Po pierwsze, posługiwanie się przykładem Związku Sowieckiego jako paraleli do możliwego podobnego rozpadu USA jest wyrazem pewnej naiwności w postrzeganiu wydarzeń światowych, gdyż ZSSR był zarówno ofiarą polityki amerykańskiej, jak i jego przywódcy (głównie Gorbaczow) stali się świadomym elementem rozkładu tego państwa przyjmując wizję Nowego Światowego Porządku. A NWO jest strategicznym celem masonerii światowej, której główni decydenci bazują dziś w USA. Warto przypomnieć, że ten sam, który ufundował rozpad ZSSR pod dyktando masońskie, stał się jednym z największych orędowników NWO, m.in. zakładając w San Francisco Gorbachev Foundation. (Nb. ulokowanej w byłej bazie wojskowej w Presidio.) Sam Gorbaczow wielokrotnie używał określenia „Nowy Porządek Światowy”, do którego według niego w 1990 roku dołączył ZSSR, a później Rosja.

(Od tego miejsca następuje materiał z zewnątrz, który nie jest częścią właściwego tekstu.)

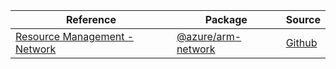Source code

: | Reference | Package | Source |
|---|---|---|
|[Resource Management - Network](arm-network-readme.md)|[@azure/arm-network](https://www.npmjs.com/package/@azure/arm-network)|[Github](https://github.com/Azure/azure-sdk-for-js/blob/main/sdk/network/arm-network)|
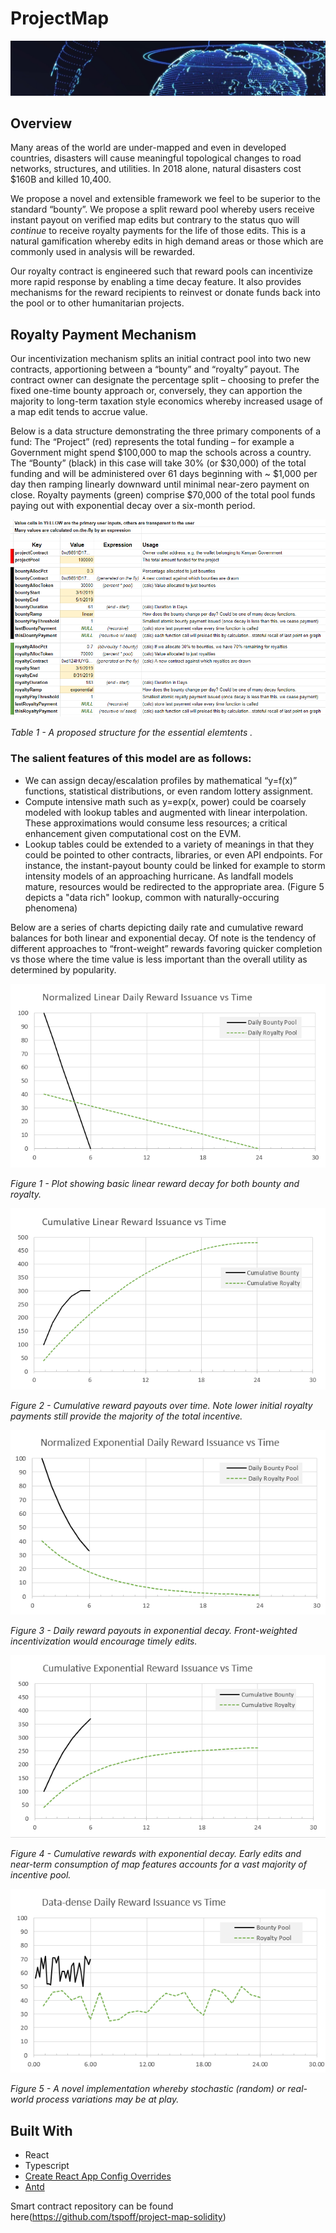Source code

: # ProjectMap
![](https://github.com/justinschuldt/project-map-browser/blob/master/images/readme_logo.PNG)

## Overview
Many areas of the world are under-mapped and even in developed countries, disasters will cause meaningful topological changes to road networks, structures, and utilities. In 2018 alone, natural disasters cost $160B and killed 10,400.

We propose a novel and extensible framework we feel to be superior to the standard “bounty”. We propose a split reward pool whereby users receive instant payout on verified map edits but contrary to the status quo will *continue* to receive royalty payments for the life of those edits. This is a natural gamification whereby edits in high demand areas or those which are commonly used in analysis will be rewarded.

Our royalty contract is engineered such that reward pools can incentivize more rapid response by enabling a time decay feature. It also provides mechanisms for the reward recipients to reinvest or donate funds back into the pool or to other humanitarian projects.

## Royalty Payment Mechanism
Our incentivization mechanism splits an initial contract pool into two new contracts, apportioning between a “bounty” and “royalty” payout. The contract owner can designate the percentage split – choosing to prefer the fixed one-time bounty approach or, conversely, they can apportion the majority to long-term taxation style economics whereby increased usage of a map edit tends to accrue value.

Below is a data structure demonstrating the three primary components of a fund: The “Project” (red) represents the total funding – for example a Government might spend $100,000 to map the schools across a country. The “Bounty” (black) in this case will take 30% (or $30,000) of the total funding and will be administered over 61 days beginning with ~ $1,000 per day then ramping linearly downward until minimal near-zero payment on close. Royalty payments (green) comprise $70,000 of the total pool funds paying out with exponential decay over a six-month period. 

![](https://github.com/justinschuldt/project-map-browser/blob/master/images/royalty_contract_model.PNG)

*Table 1 - A proposed structure for the essential elemtents .*



### The salient features of this model are as follows:
- We can assign decay/escalation profiles by mathematical “y=f(x)” functions, statistical distributions, or even random lottery assignment.
- Compute intensive math such as y=exp(x, power) could be coarsely modeled with lookup tables and augmented with linear interpolation. These approximations would consume less resources; a critical enhancement given computational cost on the EVM.
- Lookup tables could be extended to a variety of meanings in that they could be pointed to other contracts, libraries, or even API endpoints. For instance, the instant-payout bounty could be linked for example to storm intensity models of an approaching hurricane. As landfall models mature, resources would be redirected to the appropriate area. (Figure 5 depicts a "data rich" lookup, common with naturally-occuring phenomena)

Below are a series of charts depicting daily rate and cumulative reward balances for both linear and exponential decay. Of note is the tendency of different approaches to “front-weight” rewards favoring quicker completion vs those where the time value is less important than the overall utility as determined by popularity.


![](https://github.com/justinschuldt/project-map-browser/blob/master/images/charts/linear_daily.PNG)

*Figure 1 - Plot showing basic linear reward decay for both bounty and royalty.*



![](https://github.com/justinschuldt/project-map-browser/blob/master/images/charts/linear_cumulative.PNG)

*Figure 2 - Cumulative reward payouts over time. Note lower initial royalty payments still provide the majority of the total incentive.*



![](https://github.com/justinschuldt/project-map-browser/blob/master/images/charts/exponential_daily.PNG)

*Figure 3 - Daily reward payouts in exponential decay. Front-weighted incentivization would encourage timely edits.*



![](https://github.com/justinschuldt/project-map-browser/blob/master/images/charts/exponential_cumulative.PNG)

*Figure 4 - Cumulative rewards with exponential decay. Early edits and near-term consumption of map features accounts for a vast majority of incentive pool.*


![](https://github.com/justinschuldt/project-map-browser/blob/master/images/charts/data-dense_daily.PNG)

*Figure 5 - A novel implementation whereby stochastic (random) or real-world process variations may be at play.*

## Built With

- React
- Typescript
- [Create React App Config Overrides](https://github.com/sharegate/craco)
- [Antd](https://ant.design/docs/react/introduce)

Smart contract repository can be found here(https://github.com/tspoff/project-map-solidity)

Dopiero Putin przerwał ten proces, stąd ma taką złą prasę „w wolnych mediach zachodnich”.

Po drugie, wyświechtany argument ekonomiczny, jakoby to on przeważył o rozpadzie Sojuza, ma się nijak do rzeczywistości. Całkiem sporo państw funkcjonuje przy ubogości swoich obywateli, a potęga jaką był ZSSR pozwalała na wiele lat egzystencji i budowy potencjalu militarnego. ZSSR wcale nie musiał rezygnować z autorytarnego systemu komunistycznego by rozwijać gospodarkę, wystarczyło dla potrzeb Imperium Sowieckiego ją nieco skorygować – przykład dzisiejszych Chin pokazuje dobitnie, że jest to możliwe.

Po trzecie, w tej analizie brak jest zasadniczego punktu bolączki Stanów Zjednoczonych: centralnego prywatnego banku, od którego rząd USA pożycza (tak! pożycza!) pieniądze. Proszę sobie wyobrazić ten nonsens: rząd amerykański pożycza na procent pieniądze od instytucji prywatnej zwącej się Federal Reserve System, która jest zarządzana przez przedstawicieli banków prywatnych. Pieniądze są kreowane z niczego przez instytucję prywatną, nad którą na dodatek nie ma żadnej kontroli. Oto bolączka Ameryki! Aby uzdrowić gospodarkę amerykańską potrzebna jest całkowita likwidacja Feds i reorganizacja systemu bankowego. Likwidacja tego raka Ameryki pozwoliłaby na szybką rekonwalescencję i właściwy rozwój społeczeństwa. Ale… czy komukolwiek chodzi o uzdrowienie Ameryki? Skądże! Osobom sterującym tym organizmem (a nie chodzi tu raczej o przedstawicieli oficjalnego rządu), wcale nie pragną poprawy kondycji USA, lecz pragną dalszych zysków oraz kontroli nad ludźmi. Będą mieli to wszystko, pod warunkiem dechrystianizacji stosunków społecznych i dalszego ogłupiania mas. A o to wcale nie tak trudno mając w swych rękach media i rozporządzając udoskonalającym się aparatem inwigilacji i przemocy. USA przetrwa jeszcze długie lata, a jego rozpad nie skończy się tak łagodnie jak ZSSR, lecz wpierw tyranią a potem światowym kataklizmem.